Charles Explorer logo
🇬🇧

Comparing morbidity and cancer control after 3D-conformal (70/74 Gy) and intensity modulated radiotherapy (78/82 Gy) for prostate cancer

Publication at First Faculty of Medicine, Third Faculty of Medicine |
2015

Abstract

Purpose The purpose of this work was to compare toxicity and cancer control between patients with prostate cancer treated using three-dimensional conformal radiotherapy (3D-CRT) and those treated using intensity-modulated radiation therapy (IMRT). Methods and materials A total of 553 patients with prostate cancer were treated with 3D-CRT 70-74 Gy (3D-CRT 70, 3D-CRT 74) or IMRT 78-82 Gy (IMRT 78, IMRT/SIB 82).

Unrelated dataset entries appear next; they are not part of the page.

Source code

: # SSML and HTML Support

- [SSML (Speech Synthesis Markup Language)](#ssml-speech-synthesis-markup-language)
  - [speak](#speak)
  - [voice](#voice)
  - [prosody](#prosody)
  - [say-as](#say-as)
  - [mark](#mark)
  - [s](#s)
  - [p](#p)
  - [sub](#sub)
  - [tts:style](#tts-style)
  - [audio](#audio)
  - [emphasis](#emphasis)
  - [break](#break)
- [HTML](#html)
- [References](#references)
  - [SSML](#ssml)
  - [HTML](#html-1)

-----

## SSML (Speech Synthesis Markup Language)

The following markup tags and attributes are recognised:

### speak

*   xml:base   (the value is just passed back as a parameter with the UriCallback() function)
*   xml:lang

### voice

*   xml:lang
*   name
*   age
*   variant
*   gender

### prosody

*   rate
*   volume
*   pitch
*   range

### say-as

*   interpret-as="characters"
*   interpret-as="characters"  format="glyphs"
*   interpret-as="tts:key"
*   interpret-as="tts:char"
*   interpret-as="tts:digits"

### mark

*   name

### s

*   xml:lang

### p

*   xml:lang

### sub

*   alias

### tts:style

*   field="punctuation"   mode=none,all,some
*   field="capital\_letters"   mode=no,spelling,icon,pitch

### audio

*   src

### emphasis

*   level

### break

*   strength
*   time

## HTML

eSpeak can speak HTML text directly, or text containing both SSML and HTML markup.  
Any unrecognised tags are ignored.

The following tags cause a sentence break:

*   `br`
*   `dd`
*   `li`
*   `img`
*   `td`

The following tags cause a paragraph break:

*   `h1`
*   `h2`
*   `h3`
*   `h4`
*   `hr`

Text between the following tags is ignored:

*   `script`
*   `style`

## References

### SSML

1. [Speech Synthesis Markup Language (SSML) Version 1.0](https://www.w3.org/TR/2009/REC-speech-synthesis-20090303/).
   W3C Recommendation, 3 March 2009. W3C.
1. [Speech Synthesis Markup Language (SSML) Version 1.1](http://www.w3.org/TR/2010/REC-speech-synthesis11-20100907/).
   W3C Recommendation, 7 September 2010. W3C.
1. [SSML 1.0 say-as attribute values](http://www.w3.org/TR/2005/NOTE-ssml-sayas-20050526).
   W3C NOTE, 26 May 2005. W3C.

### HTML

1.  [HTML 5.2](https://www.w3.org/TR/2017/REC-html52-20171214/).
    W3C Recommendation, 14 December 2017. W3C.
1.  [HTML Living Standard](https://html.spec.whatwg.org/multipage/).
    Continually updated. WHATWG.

Late toxicity was scored according to FC-RTOG/LENT criteria. Biochemical failure was defined using the Phoenix and ASTRO definitions.

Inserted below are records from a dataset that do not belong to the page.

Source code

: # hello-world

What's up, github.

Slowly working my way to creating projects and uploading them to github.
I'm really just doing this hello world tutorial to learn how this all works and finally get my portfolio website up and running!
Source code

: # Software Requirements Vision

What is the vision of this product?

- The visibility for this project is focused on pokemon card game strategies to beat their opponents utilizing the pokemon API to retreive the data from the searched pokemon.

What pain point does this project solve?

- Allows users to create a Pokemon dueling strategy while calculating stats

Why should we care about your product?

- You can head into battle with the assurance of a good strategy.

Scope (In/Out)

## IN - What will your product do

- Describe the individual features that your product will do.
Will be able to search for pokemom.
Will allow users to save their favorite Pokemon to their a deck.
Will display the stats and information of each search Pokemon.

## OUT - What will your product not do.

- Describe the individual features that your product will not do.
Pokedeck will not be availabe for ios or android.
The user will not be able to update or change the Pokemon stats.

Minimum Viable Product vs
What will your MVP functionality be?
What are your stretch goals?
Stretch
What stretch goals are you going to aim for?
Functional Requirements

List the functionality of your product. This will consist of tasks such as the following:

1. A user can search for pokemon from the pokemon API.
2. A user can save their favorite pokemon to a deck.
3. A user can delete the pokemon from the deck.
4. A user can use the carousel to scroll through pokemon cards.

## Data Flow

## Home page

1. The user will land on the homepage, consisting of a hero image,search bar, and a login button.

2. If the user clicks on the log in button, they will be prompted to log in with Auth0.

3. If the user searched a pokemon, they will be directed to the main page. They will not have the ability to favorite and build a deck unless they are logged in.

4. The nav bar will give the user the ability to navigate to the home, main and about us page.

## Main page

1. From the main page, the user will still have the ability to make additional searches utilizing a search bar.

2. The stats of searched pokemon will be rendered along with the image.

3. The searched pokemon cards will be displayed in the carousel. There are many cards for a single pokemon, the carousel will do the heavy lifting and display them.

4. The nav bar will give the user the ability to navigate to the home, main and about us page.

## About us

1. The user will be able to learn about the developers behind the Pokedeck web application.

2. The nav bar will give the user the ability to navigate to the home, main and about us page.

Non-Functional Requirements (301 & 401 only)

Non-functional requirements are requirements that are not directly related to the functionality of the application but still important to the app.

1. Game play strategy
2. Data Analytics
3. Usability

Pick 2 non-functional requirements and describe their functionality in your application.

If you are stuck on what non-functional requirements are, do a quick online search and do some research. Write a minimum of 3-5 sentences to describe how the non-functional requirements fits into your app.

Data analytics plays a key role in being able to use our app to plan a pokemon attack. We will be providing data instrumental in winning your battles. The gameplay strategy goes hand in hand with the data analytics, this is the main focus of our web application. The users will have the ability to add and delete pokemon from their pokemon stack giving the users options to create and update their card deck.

Results The 5-year risk of grade 2-4 genitourinary toxicity was 26.3 % (3D-CRT 70), 27.2 % (3D-CRT 74), 17.3 % (IMRT 78), and 25.1 % (IMRT/SIB 82) without statistical differences. The 5-year risk of grade 2-4 gastrointestinal toxicity was 19.4 % (3D-CRT 70), 42.1 % (3D-CRT 74), 20.5 % (IMRT 78), and 26.6 % (IMRT/SIB 82).

The differences between 3D-CRT 74 and 3D-CRT 70 and between 3D-CRT 74 and IMRT 78 were statistically significant (log rank p = 0.03). The 5-year Phoenix PSA relapse-free survival (PSA-RFS) in low-risk, intermediate-risk, and high-risk patients treated using 3D-CRT were 89.4, 65.5, and 57.8 %, respectively.

Patients treated with IMRT achieved the following results: 90.9, 89.4, and 83.9 %. Clinical relapse-free survival (C-RFS) in patients treated using 3D-CRT vs.

IMRT for the aforementioned groups were 94.7 vs. 100 %, 86.8 vs. 98.6 %, and 84.4 vs. 94.5 %. Disease-free survival (DFS) for patients treated using 3D-CRT were 83.1, 70.9, and 71.5 %.

The IMRT group reached 95.8, 89.1, and 87.6 %. The PSA-RFS for intermediate- and high-risk patients were statistically significant, while C-RFS and DFS were marginally better.

Conclusion Dose escalation with IMRT was associated with improved cancer control in intermediate- and high-risk patients in comparison with 3D-CRT, without compromising toxicity.